[Stored data]
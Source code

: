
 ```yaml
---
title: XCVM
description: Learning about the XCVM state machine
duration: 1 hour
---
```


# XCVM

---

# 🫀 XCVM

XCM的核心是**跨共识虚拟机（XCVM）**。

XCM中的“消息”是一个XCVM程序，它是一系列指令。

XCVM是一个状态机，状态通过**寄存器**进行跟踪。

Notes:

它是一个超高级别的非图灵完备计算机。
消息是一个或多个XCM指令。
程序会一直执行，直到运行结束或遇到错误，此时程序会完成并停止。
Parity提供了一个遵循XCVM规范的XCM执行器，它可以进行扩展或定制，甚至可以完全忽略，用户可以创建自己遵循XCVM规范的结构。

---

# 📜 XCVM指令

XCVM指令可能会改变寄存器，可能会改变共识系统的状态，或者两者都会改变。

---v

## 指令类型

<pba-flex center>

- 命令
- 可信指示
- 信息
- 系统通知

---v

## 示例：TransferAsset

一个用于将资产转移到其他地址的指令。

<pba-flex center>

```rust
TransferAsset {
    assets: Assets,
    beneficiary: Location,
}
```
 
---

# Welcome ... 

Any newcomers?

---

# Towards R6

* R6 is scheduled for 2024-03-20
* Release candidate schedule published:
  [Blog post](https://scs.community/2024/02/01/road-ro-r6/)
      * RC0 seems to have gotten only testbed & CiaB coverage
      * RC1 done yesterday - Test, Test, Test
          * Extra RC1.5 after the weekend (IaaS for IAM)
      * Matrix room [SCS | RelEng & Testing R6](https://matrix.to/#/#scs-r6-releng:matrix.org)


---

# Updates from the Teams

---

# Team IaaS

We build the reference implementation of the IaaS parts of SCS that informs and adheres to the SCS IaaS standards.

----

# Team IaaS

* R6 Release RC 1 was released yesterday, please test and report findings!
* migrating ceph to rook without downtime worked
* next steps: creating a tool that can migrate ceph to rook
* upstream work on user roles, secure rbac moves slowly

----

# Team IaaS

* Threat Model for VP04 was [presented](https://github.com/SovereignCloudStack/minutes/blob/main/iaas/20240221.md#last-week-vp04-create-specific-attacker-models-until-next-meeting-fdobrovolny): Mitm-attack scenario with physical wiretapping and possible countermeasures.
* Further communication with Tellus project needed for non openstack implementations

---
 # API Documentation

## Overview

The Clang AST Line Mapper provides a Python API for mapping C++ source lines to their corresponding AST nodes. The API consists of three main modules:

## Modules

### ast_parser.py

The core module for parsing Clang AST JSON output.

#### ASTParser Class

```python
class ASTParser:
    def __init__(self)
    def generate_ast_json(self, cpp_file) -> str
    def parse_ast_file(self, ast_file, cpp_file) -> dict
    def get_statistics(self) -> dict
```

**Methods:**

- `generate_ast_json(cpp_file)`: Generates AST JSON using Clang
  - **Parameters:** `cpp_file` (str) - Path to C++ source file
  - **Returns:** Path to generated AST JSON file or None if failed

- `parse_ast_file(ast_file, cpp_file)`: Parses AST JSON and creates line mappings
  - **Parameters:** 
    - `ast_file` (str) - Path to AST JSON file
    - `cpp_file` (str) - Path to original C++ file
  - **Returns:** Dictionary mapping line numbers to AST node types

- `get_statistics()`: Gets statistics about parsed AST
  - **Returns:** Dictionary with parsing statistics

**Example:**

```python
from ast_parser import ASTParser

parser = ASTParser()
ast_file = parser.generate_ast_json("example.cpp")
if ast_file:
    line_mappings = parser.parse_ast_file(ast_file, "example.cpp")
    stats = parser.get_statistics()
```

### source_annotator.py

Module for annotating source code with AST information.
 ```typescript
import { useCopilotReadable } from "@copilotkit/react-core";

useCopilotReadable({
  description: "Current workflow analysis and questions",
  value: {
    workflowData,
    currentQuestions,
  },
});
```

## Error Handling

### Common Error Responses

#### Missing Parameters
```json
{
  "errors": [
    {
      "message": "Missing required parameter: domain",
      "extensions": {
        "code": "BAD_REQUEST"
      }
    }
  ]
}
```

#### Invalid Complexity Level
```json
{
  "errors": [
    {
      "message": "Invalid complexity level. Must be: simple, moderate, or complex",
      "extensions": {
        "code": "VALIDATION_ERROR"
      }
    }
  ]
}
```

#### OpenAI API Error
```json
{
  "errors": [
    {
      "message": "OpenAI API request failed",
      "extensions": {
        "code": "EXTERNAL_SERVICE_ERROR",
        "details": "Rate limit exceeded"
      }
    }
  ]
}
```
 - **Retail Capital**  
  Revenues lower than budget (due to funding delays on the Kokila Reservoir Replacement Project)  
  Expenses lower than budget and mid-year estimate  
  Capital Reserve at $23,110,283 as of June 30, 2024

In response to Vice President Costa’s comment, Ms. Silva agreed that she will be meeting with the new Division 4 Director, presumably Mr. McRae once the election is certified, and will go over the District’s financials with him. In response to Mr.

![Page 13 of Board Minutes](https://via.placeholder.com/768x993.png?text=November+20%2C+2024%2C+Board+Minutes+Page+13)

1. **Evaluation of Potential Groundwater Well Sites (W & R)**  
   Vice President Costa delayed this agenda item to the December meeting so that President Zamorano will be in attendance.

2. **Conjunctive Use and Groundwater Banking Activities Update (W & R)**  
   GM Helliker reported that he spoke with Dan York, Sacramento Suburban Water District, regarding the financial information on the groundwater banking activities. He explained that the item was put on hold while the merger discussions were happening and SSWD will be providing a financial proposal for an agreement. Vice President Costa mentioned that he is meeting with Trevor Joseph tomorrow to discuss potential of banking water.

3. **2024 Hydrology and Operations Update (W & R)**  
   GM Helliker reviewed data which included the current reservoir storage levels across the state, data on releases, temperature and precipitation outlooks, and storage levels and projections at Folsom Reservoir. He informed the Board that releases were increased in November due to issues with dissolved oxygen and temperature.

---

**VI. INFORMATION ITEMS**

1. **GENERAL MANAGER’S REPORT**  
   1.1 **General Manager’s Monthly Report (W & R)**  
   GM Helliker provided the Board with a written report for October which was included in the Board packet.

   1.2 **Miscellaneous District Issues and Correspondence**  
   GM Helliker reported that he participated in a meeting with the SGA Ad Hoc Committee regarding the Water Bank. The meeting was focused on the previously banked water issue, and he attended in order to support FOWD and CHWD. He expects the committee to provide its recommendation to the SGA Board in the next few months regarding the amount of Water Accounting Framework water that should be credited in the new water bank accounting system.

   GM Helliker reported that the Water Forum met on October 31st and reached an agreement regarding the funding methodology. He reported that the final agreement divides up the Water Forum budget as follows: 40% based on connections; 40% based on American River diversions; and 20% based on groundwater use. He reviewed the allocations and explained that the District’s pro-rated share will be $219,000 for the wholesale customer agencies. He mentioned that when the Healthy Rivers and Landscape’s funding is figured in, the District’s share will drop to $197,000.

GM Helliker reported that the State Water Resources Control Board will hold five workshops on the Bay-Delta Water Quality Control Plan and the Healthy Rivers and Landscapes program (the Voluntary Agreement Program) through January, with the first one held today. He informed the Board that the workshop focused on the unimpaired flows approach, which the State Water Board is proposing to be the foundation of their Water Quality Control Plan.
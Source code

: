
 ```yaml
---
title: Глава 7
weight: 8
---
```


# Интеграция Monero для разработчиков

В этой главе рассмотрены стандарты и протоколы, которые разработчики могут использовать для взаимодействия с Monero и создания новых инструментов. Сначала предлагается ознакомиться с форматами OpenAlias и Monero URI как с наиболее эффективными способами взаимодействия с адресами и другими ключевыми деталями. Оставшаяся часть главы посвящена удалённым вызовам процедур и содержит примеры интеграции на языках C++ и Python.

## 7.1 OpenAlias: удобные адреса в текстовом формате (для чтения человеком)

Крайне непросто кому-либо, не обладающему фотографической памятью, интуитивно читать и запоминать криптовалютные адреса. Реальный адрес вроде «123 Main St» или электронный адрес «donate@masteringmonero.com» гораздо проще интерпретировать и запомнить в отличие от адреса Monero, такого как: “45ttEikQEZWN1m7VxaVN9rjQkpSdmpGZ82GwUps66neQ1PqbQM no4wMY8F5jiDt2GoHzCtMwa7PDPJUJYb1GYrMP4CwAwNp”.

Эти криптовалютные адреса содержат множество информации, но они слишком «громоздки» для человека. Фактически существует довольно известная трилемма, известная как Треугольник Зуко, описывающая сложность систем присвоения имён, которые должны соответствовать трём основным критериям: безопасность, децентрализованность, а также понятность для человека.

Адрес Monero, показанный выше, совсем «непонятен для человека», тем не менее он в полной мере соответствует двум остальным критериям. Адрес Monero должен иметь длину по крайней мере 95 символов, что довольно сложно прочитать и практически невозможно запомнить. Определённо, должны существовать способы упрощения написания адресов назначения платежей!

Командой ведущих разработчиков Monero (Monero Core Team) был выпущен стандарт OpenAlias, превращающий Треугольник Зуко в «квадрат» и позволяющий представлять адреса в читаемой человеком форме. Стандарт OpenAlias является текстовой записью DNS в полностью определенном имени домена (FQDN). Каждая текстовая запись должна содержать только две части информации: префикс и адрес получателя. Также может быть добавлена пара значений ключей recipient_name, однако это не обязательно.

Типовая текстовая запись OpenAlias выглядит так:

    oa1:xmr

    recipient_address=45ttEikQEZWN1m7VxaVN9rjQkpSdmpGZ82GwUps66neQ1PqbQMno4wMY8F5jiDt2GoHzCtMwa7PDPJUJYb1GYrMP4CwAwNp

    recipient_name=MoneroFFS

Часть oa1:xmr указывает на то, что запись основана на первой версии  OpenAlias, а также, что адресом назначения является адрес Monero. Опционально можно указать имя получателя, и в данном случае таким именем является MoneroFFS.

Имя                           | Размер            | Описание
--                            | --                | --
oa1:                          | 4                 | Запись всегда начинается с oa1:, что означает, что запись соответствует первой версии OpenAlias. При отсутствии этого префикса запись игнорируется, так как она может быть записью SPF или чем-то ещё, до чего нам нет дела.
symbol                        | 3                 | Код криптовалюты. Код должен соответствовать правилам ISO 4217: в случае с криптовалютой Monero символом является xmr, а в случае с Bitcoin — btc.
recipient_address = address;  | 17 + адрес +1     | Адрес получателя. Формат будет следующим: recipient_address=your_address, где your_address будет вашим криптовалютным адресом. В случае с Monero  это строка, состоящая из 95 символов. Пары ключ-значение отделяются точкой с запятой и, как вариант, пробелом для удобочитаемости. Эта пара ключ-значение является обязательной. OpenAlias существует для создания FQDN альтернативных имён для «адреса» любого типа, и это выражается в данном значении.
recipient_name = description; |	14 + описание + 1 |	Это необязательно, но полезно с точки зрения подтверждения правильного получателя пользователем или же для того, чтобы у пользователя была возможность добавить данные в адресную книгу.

== What is being asked ==
Count how many lines in the entries hold "Треугольник" and reply with that number alone.

== Exercise answer ==
2